(GIVEN DATA)

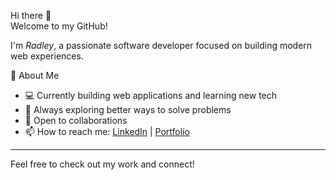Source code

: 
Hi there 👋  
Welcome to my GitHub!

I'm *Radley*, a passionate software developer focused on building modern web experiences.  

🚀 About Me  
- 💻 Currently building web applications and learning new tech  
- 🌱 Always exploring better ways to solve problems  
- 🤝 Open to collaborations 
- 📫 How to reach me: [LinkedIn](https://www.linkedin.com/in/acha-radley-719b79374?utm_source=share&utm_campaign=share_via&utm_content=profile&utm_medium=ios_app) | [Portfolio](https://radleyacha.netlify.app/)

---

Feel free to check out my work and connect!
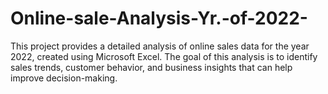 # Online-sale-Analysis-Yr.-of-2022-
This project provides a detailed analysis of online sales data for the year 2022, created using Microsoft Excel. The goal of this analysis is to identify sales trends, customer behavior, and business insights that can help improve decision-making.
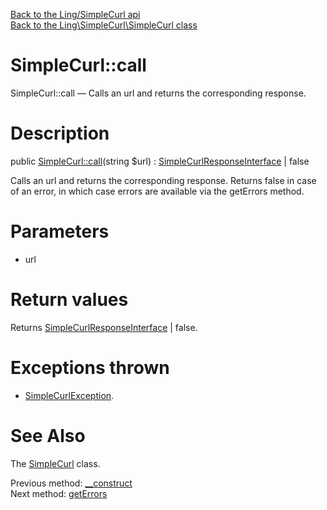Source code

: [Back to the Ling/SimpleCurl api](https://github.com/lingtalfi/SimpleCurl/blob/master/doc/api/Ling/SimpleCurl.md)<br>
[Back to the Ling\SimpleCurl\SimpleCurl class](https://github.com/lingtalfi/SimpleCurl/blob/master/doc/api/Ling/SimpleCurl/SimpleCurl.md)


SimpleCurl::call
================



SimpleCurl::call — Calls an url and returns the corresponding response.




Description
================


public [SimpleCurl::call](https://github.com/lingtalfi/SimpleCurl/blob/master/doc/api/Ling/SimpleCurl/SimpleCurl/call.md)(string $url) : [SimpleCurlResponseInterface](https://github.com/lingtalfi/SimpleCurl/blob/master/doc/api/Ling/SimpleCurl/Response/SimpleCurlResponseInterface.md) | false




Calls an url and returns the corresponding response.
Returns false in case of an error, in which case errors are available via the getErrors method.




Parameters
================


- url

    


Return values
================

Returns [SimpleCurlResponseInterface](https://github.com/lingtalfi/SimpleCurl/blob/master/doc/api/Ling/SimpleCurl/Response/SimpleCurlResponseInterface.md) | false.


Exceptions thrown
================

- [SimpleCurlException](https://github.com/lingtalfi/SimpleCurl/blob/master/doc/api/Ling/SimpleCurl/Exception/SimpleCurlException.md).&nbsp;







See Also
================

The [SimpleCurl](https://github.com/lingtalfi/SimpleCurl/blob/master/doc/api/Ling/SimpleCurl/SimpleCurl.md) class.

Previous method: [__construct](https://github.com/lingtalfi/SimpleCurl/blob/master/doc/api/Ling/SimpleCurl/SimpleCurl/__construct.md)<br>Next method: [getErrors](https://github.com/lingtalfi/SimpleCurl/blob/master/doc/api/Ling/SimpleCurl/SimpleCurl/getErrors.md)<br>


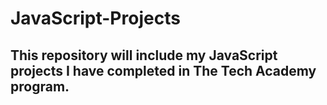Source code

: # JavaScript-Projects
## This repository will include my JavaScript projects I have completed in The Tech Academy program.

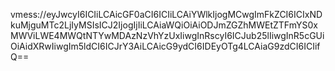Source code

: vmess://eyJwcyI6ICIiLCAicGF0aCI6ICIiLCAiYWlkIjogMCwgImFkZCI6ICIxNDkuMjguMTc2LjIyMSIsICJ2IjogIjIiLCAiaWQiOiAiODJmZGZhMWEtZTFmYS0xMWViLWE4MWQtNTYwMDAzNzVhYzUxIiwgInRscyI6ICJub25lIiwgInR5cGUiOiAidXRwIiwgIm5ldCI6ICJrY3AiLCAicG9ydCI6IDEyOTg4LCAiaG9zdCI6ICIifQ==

(End GIVEN DATA)

▶ _PROBLEM REQUIREMENTS_
Drop the pictures and set down the data above exactly.

▶ _FINISHED EXERCISE_
Source code

: 
Hi there 👋  
Welcome to my GitHub!

I'm *Radley*, a passionate software developer focused on building modern web experiences.  

🚀 About Me  
- 💻 Currently building web applications and learning new tech  
- 🌱 Always exploring better ways to solve problems  
- 🤝 Open to collaborations 
- 📫 How to reach me: [LinkedIn](https://www.linkedin.com/in/acha-radley-719b79374?utm_source=share&utm_campaign=share_via&utm_content=profile&utm_medium=ios_app) | [Portfolio](https://radleyacha.netlify.app/)

---

Feel free to check out my work and connect!
 # Online-sale-Analysis-Yr.-of-2022-
This project provides a detailed analysis of online sales data for the year 2022, created using Microsoft Excel. The goal of this analysis is to identify sales trends, customer behavior, and business insights that can help improve decision-making.
Source code

: [Back to the Ling/SimpleCurl api](https://github.com/lingtalfi/SimpleCurl/blob/master/doc/api/Ling/SimpleCurl.md)<br>
[Back to the Ling\SimpleCurl\SimpleCurl class](https://github.com/lingtalfi/SimpleCurl/blob/master/doc/api/Ling/SimpleCurl/SimpleCurl.md)


SimpleCurl::call
================



SimpleCurl::call — Calls an url and returns the corresponding response.




Description
================


public [SimpleCurl::call](https://github.com/lingtalfi/SimpleCurl/blob/master/doc/api/Ling/SimpleCurl/SimpleCurl/call.md)(string $url) : [SimpleCurlResponseInterface](https://github.com/lingtalfi/SimpleCurl/blob/master/doc/api/Ling/SimpleCurl/Response/SimpleCurlResponseInterface.md) | false




Calls an url and returns the corresponding response.
Returns false in case of an error, in which case errors are available via the getErrors method.




Parameters
================


- url

    


Return values
================

Returns [SimpleCurlResponseInterface](https://github.com/lingtalfi/SimpleCurl/blob/master/doc/api/Ling/SimpleCurl/Response/SimpleCurlResponseInterface.md) | false.


Exceptions thrown
================

- [SimpleCurlException](https://github.com/lingtalfi/SimpleCurl/blob/master/doc/api/Ling/SimpleCurl/Exception/SimpleCurlException.md).&nbsp;







See Also
================

The [SimpleCurl](https://github.com/lingtalfi/SimpleCurl/blob/master/doc/api/Ling/SimpleCurl/SimpleCurl.md) class.

Previous method: [__construct](https://github.com/lingtalfi/SimpleCurl/blob/master/doc/api/Ling/SimpleCurl/SimpleCurl/__construct.md)<br>Next method: [getErrors](https://github.com/lingtalfi/SimpleCurl/blob/master/doc/api/Ling/SimpleCurl/SimpleCurl/getErrors.md)<br>


Source code

: # JavaScript-Projects
## This repository will include my JavaScript projects I have completed in The Tech Academy program.

Source code

: vmess://eyJwcyI6ICIiLCAicGF0aCI6ICIiLCAiYWlkIjogMCwgImFkZCI6ICIxNDkuMjguMTc2LjIyMSIsICJ2IjogIjIiLCAiaWQiOiAiODJmZGZhMWEtZTFmYS0xMWViLWE4MWQtNTYwMDAzNzVhYzUxIiwgInRscyI6ICJub25lIiwgInR5cGUiOiAidXRwIiwgIm5ldCI6ICJrY3AiLCAicG9ydCI6IDEyOTg4LCAiaG9zdCI6ICIifQ==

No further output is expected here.